At some point they determined to gain and maintain the power in all their relationships. They use financial deprivation, foul and offensive words,  emotional blackmail, fists or blunt objects.

The paradox of a victim’s irresponsibility is the feelings of failure, guilt and shame that are part of every victim’s life.  They try to keep their prey subjective to their whims.  Victims want you to fill up the empty hole that is inside of them.  People who are abusive one minute and  nice the next minute are the most difficult to deal with.  Because you are constantly confused by their behavior, their spouses and children walk on egg shells most of the time.  The confusion is part of the plan.  Do not be fooled by the nice-ness.

Ask a victim what he is up to and he will blast you with how he has been hurt, insulted, snubbed or in some way affronted.   Ask him how he feels and he will tell you about all his aches and pains and how the world defecates all over him, he does not want to hear your tales of woe.  He just wants you to hear his.   The victim feels as though the world owes him.  He will complain about his wife/girlfriend, complain about his boss, complain about his neighbors, do work he never gets paid for, and loan money he never gets back.   Some big-hearted people fall for the victim’s tales and try to help.  Big mistake.  He doesn’t want help, he wants sympathy and attention. 

Victims are lacking a fundamental wholesomeness that comes from being cared for and valued as children.
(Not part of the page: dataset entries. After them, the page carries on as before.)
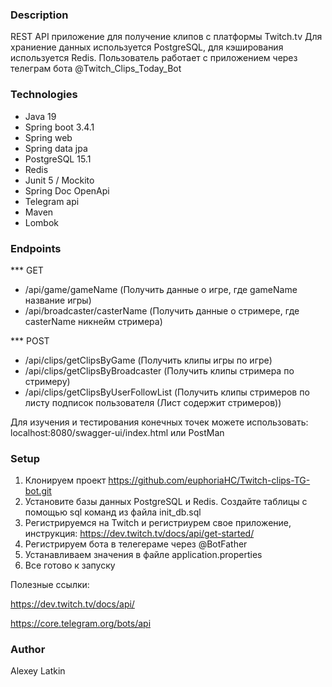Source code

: ### Description

REST API приложение для получение клипов с платформы Twitch.tv Для храниение данных используется PostgreSQL, для кэширования используется Redis. Пользователь работает с приложением через телеграм бота @Twitch_Clips_Today_Bot

### Technologies

* Java 19
* Spring boot 3.4.1
* Spring web
* Spring data jpa
* PostgreSQL 15.1
* Redis
* Junit 5 / Mockito
* Spring Doc OpenApi
* Telegram api
* Maven
* Lombok

### Endpoints

*** GET

* /api/game/gameName (Получить данные о игре, где gameName название игры)
* /api/broadcaster/casterName (Получить данные о стримере, где casterName никнейм стримера)

*** POST

* /api/clips/getClipsByGame (Получить клипы игры по игре)
* /api/clips/getClipsByBroadcaster (Получить клипы стримера по стримеру)
* /api/clips/getClipsByUserFollowList (Получить клипы стримеров по листу подписок пользователя (Лист содержит стримеров))

Для изучения и тестирования конечных точек можете использовать:
localhost:8080/swagger-ui/index.html
или 
PostMan

### Setup

1. Клонируем проект https://github.com/euphoriaHC/Twitch-clips-TG-bot.git
2. Установите базы данных PostgreSQL и Redis. Создайте таблицы с помощью sql команд из файла init_db.sql
3. Регистрируемся на Twitch и регистриурем свое приложение, инструкция: https://dev.twitch.tv/docs/api/get-started/
4. Регистрируем бота в телегераме через @BotFather
5. Устанавливаем значения в файле application.properties
6. Все готово к запуску

Полезные ссылки:

https://dev.twitch.tv/docs/api/

https://core.telegram.org/bots/api

### Author

Alexey Latkin
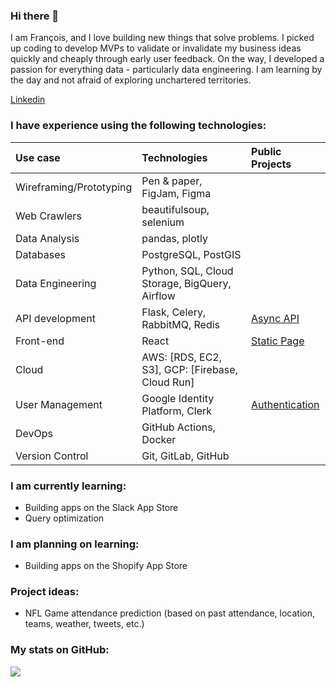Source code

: ### Hi there 👋

I am François, and I love building new things that solve problems.
I picked up coding to develop MVPs to validate or invalidate my business ideas quickly and cheaply through early user feedback. On the way, I developed a passion for everything data - particularly data engineering. I am learning by the day and not afraid of exploring unchartered territories.
<div> 
  <a href="https://www.linkedin.com/in/francoislebas/" target="_blank">Linkedin</a>
</div>

### I have experience using the following technologies:

|        Use case          |      Technologies            | Public Projects              |
|:-------------------------|:-----------------------------|:-----------------------------|
| Wireframing/Prototyping  | Pen & paper, FigJam, Figma ||
| Web Crawlers | beautifulsoup, selenium ||
| Data Analysis | pandas, plotly ||
| Databases | PostgreSQL, PostGIS ||
| Data Engineering | Python, SQL, Cloud Storage, BigQuery, Airflow ||
| API development | Flask, Celery, RabbitMQ, Redis |[Async API](https://github.com/yellow-raven/async_tasks_api)|
| Front-end  | React |[Static Page](https://github.com/yellow-raven/static-react-app)|
| Cloud | AWS: [RDS, EC2, S3], GCP: [Firebase, Cloud Run] ||
| User Management | Google Identity Platform, Clerk |[Authentication](https://github.com/yellow-raven/react-firebase-auth)|
| DevOps | GitHub Actions, Docker ||
| Version Control  | Git, GitLab, GitHub |

### I am currently learning:

- Building apps on the Slack App Store
- Query optimization

### I am planning on learning:

- Building apps on the Shopify App Store

### Project ideas:

- NFL Game attendance prediction (based on past attendance, location, teams, weather, tweets, etc.)

### My stats on GitHub:

  <img align="left" src="https://github-readme-stats.vercel.app/api?username=yellow-raven&count_private=true&theme=apprentice&show_icons=true" />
When he or she behaves abusively, there will be a million excuses for this behavior.  All of the excuses are designed to make you feel as sorry for them as they feel for themselves.  Their persona says Please notice how wretched and miserable I am.   Victims can be angry and pathetic persons.  At the core of a victim is huge self-loathing and a feeling of entitlement. The best thing you can do for a victim is call him on his behavior.  If this puts you in danger,  don’t say anything,  just find a safe place to go.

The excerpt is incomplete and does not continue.